Synergistic Actions of DPSCs and ECs in Vascularising Bioengineered Pulp

Objectives:   To investigate the synergistic effects of dental pulp stem cells (DPSCs) and endothelial cells (ECs) on osteo/odontogenic differentiation and vasculogenesis in 2-dimensional and 3-dimensional culture systems in-vitro. Methods: Different ratios of DPSCs and ECs were cultured in direct-contact in optimized-medium and were induced for osteo/odontogenic differentiation up to 3-weeks. Alkaline phosphatase (ALP) activity, expression levels of ALP, bone sialoprotein (BSP), dentin sialophosphoprotein (DSPP) genes and Alizarin Red staining for mineralization at different time points were analyzed.

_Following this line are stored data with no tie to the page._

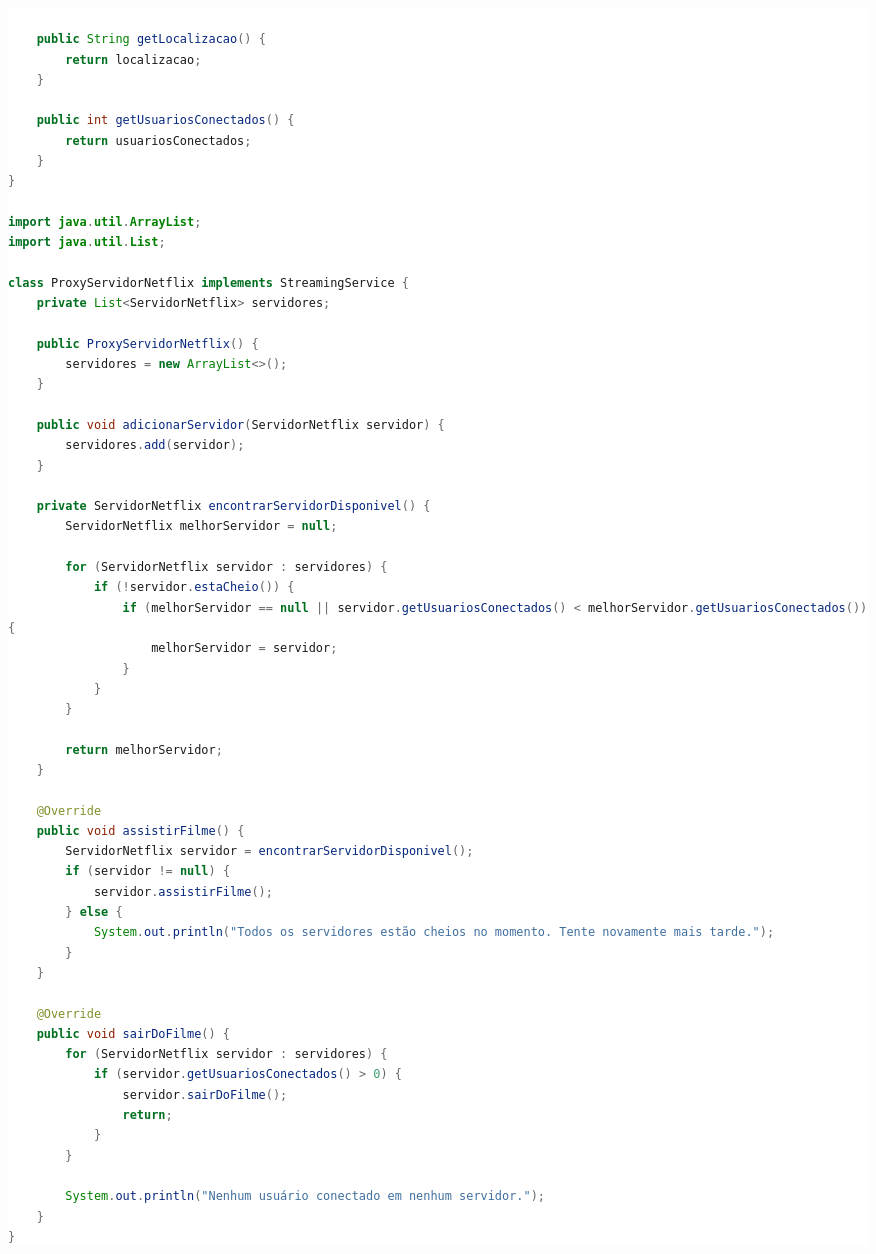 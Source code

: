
 ``` java

    public String getLocalizacao() {
        return localizacao;
    }
    
    public int getUsuariosConectados() {
        return usuariosConectados;
    }
}

import java.util.ArrayList;
import java.util.List;

class ProxyServidorNetflix implements StreamingService {
    private List<ServidorNetflix> servidores;

    public ProxyServidorNetflix() {
        servidores = new ArrayList<>();
    }

    public void adicionarServidor(ServidorNetflix servidor) {
        servidores.add(servidor);
    }

    private ServidorNetflix encontrarServidorDisponivel() {
        ServidorNetflix melhorServidor = null;
    
        for (ServidorNetflix servidor : servidores) {
            if (!servidor.estaCheio()) {
                if (melhorServidor == null || servidor.getUsuariosConectados() < melhorServidor.getUsuariosConectados()) {
                    melhorServidor = servidor;
                }
            }
        }
    
        return melhorServidor;
    }    

    @Override
    public void assistirFilme() {
        ServidorNetflix servidor = encontrarServidorDisponivel();
        if (servidor != null) {
            servidor.assistirFilme();
        } else {
            System.out.println("Todos os servidores estão cheios no momento. Tente novamente mais tarde.");
        }
    }

    @Override
    public void sairDoFilme() {
        for (ServidorNetflix servidor : servidores) {
            if (servidor.getUsuariosConectados() > 0) {
                servidor.sairDoFilme();
                return;
            }
        }
    
        System.out.println("Nenhum usuário conectado em nenhum servidor.");
    }
}

```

Tubular network formation on Matrigel and gene expression levels of CD117, VEGF, CD34, Flk-1 were used to analyse vasculogenesis. Three-dimensional microtissue-spheroids of DPSCs and ECs were fabricated using 12-series micro-molds (MicroTissues Inc.). Microtissue-spheroids (1200) were transferred to a custom-designed, 3mm-diameter, agarose mold and cultivated for 4-days to self-assemble into macrotissue. The macrotissues were induced for odontogenic differentiation (21-days), examined for mineralization (Von-Kossa) and for vascularisation (Immunohistochemistry for CD31). Experiments were conducted in triplicate using DPSCs from three different donors and statistically analysed (ANOVA). Results: The quantification of ALP revealed significantly greater activity in DPSC:EC co-cultures compared to DPSC-alone cultures (p<0.05). DPSC:EC, 1:1 and 1:5 co-cultures had a greater amount of calcification under Alizarin Red staining compared to other cultures (p<0.01). The higher expression levels of ALP, BSP and DSPP genes further confirmed the greater osteo/odontogenic differentiation in co-cultures compared to those of DPSC-alone cultures. Matrigel assay showed that the addition of DPSCs stabilized pre-existing vessel-like structures formed by ECs and increased their longevity. DPSC-EC macrotissues showed a significantly higher amount of extracellular matrix and mineralization compared to DPSC-alone macrotissues in 3-D. In contrast to DPSC-alone macrotissues, a dense-network of ECs was found throughout the DPSC:EC macrotissues under immunohistochemical analysis for the EC-specific marker CD31. Conclusion: DPSCs and ECs synergistically enhance osteo/odontogenic differentiation and prevascularize pulp-like macrotissues in-vitro.